[Collected data]
'''

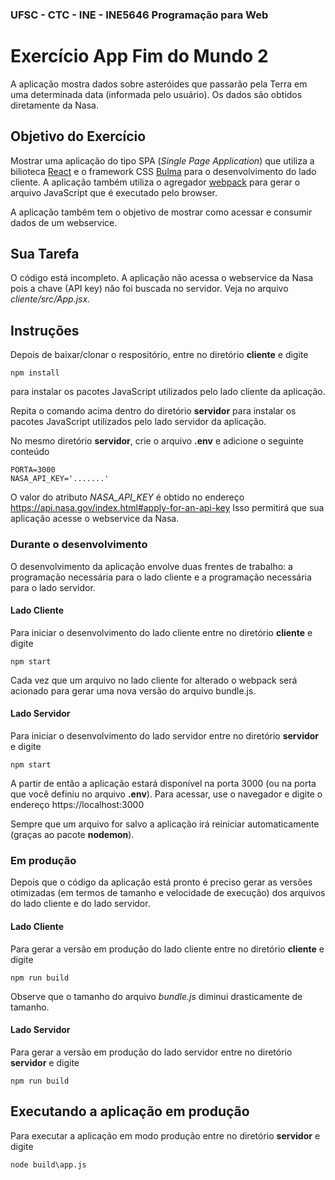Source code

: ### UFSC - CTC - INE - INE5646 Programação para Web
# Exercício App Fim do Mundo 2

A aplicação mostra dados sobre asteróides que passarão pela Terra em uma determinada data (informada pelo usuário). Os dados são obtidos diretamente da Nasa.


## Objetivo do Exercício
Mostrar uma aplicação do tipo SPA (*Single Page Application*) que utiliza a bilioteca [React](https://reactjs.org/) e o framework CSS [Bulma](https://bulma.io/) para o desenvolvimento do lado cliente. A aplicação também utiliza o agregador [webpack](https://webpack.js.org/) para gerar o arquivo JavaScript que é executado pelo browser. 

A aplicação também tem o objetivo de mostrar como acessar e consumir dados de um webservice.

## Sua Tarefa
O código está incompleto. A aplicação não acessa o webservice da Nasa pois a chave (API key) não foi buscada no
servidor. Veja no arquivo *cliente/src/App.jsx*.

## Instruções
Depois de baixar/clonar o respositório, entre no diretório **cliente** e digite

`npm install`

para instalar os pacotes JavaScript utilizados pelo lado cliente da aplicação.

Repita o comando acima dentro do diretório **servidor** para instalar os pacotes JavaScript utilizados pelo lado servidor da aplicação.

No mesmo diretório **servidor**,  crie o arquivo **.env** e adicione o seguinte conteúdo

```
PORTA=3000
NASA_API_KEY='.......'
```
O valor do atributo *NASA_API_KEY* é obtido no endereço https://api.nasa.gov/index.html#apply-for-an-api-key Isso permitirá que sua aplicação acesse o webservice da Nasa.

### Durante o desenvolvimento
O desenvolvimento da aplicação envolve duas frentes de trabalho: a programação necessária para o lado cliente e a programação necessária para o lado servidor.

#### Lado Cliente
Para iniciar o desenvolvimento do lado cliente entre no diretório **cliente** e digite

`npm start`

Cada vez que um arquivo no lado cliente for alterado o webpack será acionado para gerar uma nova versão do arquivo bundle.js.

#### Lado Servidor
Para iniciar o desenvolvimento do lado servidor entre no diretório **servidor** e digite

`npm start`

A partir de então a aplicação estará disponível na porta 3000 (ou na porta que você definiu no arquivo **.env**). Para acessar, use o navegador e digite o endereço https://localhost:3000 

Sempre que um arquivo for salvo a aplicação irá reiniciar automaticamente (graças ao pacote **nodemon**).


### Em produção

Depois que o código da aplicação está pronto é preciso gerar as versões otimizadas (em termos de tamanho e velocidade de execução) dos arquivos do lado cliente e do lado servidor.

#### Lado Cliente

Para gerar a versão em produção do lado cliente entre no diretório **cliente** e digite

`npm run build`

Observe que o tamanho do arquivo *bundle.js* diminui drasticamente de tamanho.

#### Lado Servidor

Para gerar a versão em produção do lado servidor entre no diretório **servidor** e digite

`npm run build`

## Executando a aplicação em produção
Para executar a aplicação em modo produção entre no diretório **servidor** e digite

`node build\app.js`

'''

The answer is the line containing "Sempre que um" together with every line after it in the records, repeated exactly and with nothing else.

:: Exercise solution ::
Sempre que um arquivo for salvo a aplicação irá reiniciar automaticamente (graças ao pacote **nodemon**).


### Em produção

Depois que o código da aplicação está pronto é preciso gerar as versões otimizadas (em termos de tamanho e velocidade de execução) dos arquivos do lado cliente e do lado servidor.

#### Lado Cliente

Para gerar a versão em produção do lado cliente entre no diretório **cliente** e digite

`npm run build`

Observe que o tamanho do arquivo *bundle.js* diminui drasticamente de tamanho.

#### Lado Servidor

Para gerar a versão em produção do lado servidor entre no diretório **servidor** e digite

`npm run build`

## Executando a aplicação em produção
Para executar a aplicação em modo produção entre no diretório **servidor** e digite

`node build\app.js`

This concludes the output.